### Document images with source code

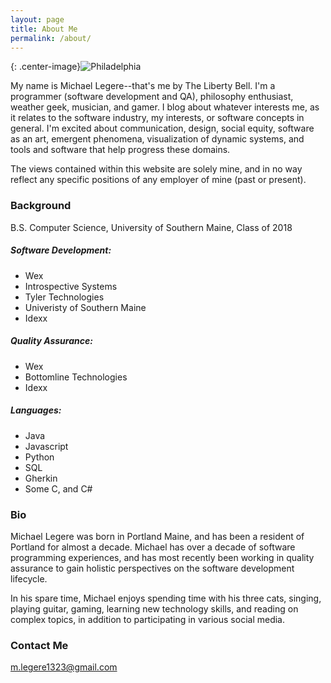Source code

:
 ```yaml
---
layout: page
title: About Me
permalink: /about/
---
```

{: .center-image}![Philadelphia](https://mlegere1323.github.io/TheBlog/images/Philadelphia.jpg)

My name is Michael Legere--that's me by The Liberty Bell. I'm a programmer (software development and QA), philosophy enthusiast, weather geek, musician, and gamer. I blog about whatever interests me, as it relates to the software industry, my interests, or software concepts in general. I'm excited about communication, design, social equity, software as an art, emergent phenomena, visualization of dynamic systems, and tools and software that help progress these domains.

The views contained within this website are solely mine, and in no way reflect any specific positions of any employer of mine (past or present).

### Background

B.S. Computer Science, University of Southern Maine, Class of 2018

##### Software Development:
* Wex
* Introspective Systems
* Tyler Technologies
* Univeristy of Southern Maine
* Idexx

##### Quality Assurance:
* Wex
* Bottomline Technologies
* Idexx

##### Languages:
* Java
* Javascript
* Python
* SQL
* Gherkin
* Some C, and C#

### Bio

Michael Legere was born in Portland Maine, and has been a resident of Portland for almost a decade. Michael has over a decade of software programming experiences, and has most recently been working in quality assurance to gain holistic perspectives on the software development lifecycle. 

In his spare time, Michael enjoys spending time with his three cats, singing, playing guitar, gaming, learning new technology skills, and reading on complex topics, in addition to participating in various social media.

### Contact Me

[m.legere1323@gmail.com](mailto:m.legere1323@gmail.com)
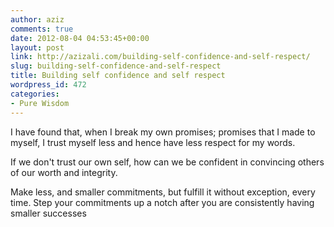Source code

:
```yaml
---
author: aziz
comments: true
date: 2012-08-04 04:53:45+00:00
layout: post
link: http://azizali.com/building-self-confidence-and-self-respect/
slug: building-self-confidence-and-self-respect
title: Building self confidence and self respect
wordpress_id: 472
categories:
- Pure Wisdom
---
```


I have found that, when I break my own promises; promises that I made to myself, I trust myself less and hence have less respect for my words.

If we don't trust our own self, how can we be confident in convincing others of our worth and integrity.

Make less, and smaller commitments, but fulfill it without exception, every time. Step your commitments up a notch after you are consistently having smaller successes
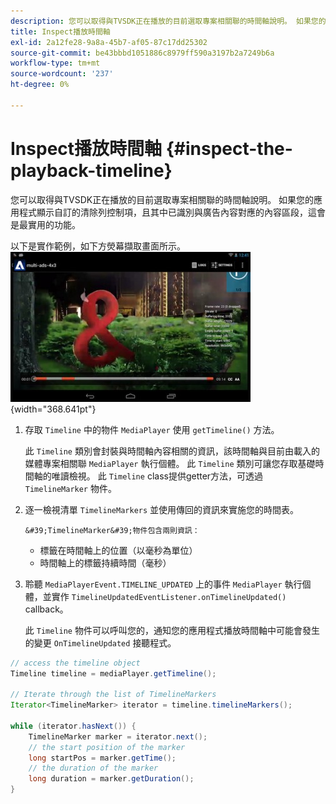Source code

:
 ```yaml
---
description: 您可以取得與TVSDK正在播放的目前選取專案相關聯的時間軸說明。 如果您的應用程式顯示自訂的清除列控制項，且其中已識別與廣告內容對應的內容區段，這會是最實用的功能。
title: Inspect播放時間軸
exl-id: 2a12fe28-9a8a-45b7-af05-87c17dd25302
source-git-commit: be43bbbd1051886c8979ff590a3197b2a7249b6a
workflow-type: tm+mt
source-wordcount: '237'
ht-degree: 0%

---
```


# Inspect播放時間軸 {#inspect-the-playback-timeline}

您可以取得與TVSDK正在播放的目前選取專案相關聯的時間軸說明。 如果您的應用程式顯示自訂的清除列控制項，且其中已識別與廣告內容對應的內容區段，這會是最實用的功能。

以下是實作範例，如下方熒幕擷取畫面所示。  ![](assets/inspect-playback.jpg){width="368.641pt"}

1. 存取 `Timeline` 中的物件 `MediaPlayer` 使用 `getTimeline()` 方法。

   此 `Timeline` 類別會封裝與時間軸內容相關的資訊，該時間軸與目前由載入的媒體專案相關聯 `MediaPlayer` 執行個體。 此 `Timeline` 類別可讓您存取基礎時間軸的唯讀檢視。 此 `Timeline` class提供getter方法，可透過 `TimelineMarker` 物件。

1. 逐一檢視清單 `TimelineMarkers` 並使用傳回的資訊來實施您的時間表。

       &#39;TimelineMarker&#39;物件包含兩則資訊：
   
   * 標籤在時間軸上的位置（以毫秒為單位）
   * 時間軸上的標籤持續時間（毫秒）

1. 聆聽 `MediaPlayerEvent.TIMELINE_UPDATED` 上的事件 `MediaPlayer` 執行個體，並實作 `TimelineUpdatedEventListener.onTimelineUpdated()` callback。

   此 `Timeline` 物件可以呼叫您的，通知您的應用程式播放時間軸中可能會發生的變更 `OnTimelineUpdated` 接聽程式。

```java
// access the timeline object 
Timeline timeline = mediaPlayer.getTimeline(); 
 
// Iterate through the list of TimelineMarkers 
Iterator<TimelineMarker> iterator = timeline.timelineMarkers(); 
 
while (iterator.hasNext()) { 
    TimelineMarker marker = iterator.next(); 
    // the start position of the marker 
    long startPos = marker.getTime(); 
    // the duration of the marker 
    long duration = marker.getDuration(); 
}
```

### PROBLEM DESCRIPTION
The pictures stay out; copy the rest of the data word for word.

### REPLY TO THE EXERCISE
Source code

:
 ```yaml
---
layout: page
title: About Me
permalink: /about/
---
```

{: .center-image}![Philadelphia](https://mlegere1323.github.io/TheBlog/images/Philadelphia.jpg)

My name is Michael Legere--that's me by The Liberty Bell. I'm a programmer (software development and QA), philosophy enthusiast, weather geek, musician, and gamer. I blog about whatever interests me, as it relates to the software industry, my interests, or software concepts in general. I'm excited about communication, design, social equity, software as an art, emergent phenomena, visualization of dynamic systems, and tools and software that help progress these domains.

The views contained within this website are solely mine, and in no way reflect any specific positions of any employer of mine (past or present).

### Background

B.S. Computer Science, University of Southern Maine, Class of 2018

##### Software Development:
* Wex
* Introspective Systems
* Tyler Technologies
* Univeristy of Southern Maine
* Idexx

##### Quality Assurance:
* Wex
* Bottomline Technologies
* Idexx

##### Languages:
* Java
* Javascript
* Python
* SQL
* Gherkin
* Some C, and C#

### Bio

Michael Legere was born in Portland Maine, and has been a resident of Portland for almost a decade. Michael has over a decade of software programming experiences, and has most recently been working in quality assurance to gain holistic perspectives on the software development lifecycle. 

In his spare time, Michael enjoys spending time with his three cats, singing, playing guitar, gaming, learning new technology skills, and reading on complex topics, in addition to participating in various social media.

### Contact Me

[m.legere1323@gmail.com](mailto:m.legere1323@gmail.com)
Source code

:
```yaml
---
author: aziz
comments: true
date: 2012-08-04 04:53:45+00:00
layout: post
link: http://azizali.com/building-self-confidence-and-self-respect/
slug: building-self-confidence-and-self-respect
title: Building self confidence and self respect
wordpress_id: 472
categories:
- Pure Wisdom
---
```


I have found that, when I break my own promises; promises that I made to myself, I trust myself less and hence have less respect for my words.

If we don't trust our own self, how can we be confident in convincing others of our worth and integrity.

Make less, and smaller commitments, but fulfill it without exception, every time. Step your commitments up a notch after you are consistently having smaller successes
Source code

:
 ```yaml
---
description: 您可以取得與TVSDK正在播放的目前選取專案相關聯的時間軸說明。 如果您的應用程式顯示自訂的清除列控制項，且其中已識別與廣告內容對應的內容區段，這會是最實用的功能。
title: Inspect播放時間軸
exl-id: 2a12fe28-9a8a-45b7-af05-87c17dd25302
source-git-commit: be43bbbd1051886c8979ff590a3197b2a7249b6a
workflow-type: tm+mt
source-wordcount: '237'
ht-degree: 0%

---
```


# Inspect播放時間軸 {#inspect-the-playback-timeline}

您可以取得與TVSDK正在播放的目前選取專案相關聯的時間軸說明。 如果您的應用程式顯示自訂的清除列控制項，且其中已識別與廣告內容對應的內容區段，這會是最實用的功能。

以下是實作範例，如下方熒幕擷取畫面所示。  ![](assets/inspect-playback.jpg){width="368.641pt"}

1. 存取 `Timeline` 中的物件 `MediaPlayer` 使用 `getTimeline()` 方法。

   此 `Timeline` 類別會封裝與時間軸內容相關的資訊，該時間軸與目前由載入的媒體專案相關聯 `MediaPlayer` 執行個體。 此 `Timeline` 類別可讓您存取基礎時間軸的唯讀檢視。 此 `Timeline` class提供getter方法，可透過 `TimelineMarker` 物件。

1. 逐一檢視清單 `TimelineMarkers` 並使用傳回的資訊來實施您的時間表。

       &#39;TimelineMarker&#39;物件包含兩則資訊：
   
   * 標籤在時間軸上的位置（以毫秒為單位）
   * 時間軸上的標籤持續時間（毫秒）

1. 聆聽 `MediaPlayerEvent.TIMELINE_UPDATED` 上的事件 `MediaPlayer` 執行個體，並實作 `TimelineUpdatedEventListener.onTimelineUpdated()` callback。

   此 `Timeline` 物件可以呼叫您的，通知您的應用程式播放時間軸中可能會發生的變更 `OnTimelineUpdated` 接聽程式。

```java
// access the timeline object 
Timeline timeline = mediaPlayer.getTimeline(); 
 
// Iterate through the list of TimelineMarkers 
Iterator<TimelineMarker> iterator = timeline.timelineMarkers(); 
 
while (iterator.hasNext()) { 
    TimelineMarker marker = iterator.next(); 
    // the start position of the marker 
    long startPos = marker.getTime(); 
    // the duration of the marker 
    long duration = marker.getDuration(); 
}
```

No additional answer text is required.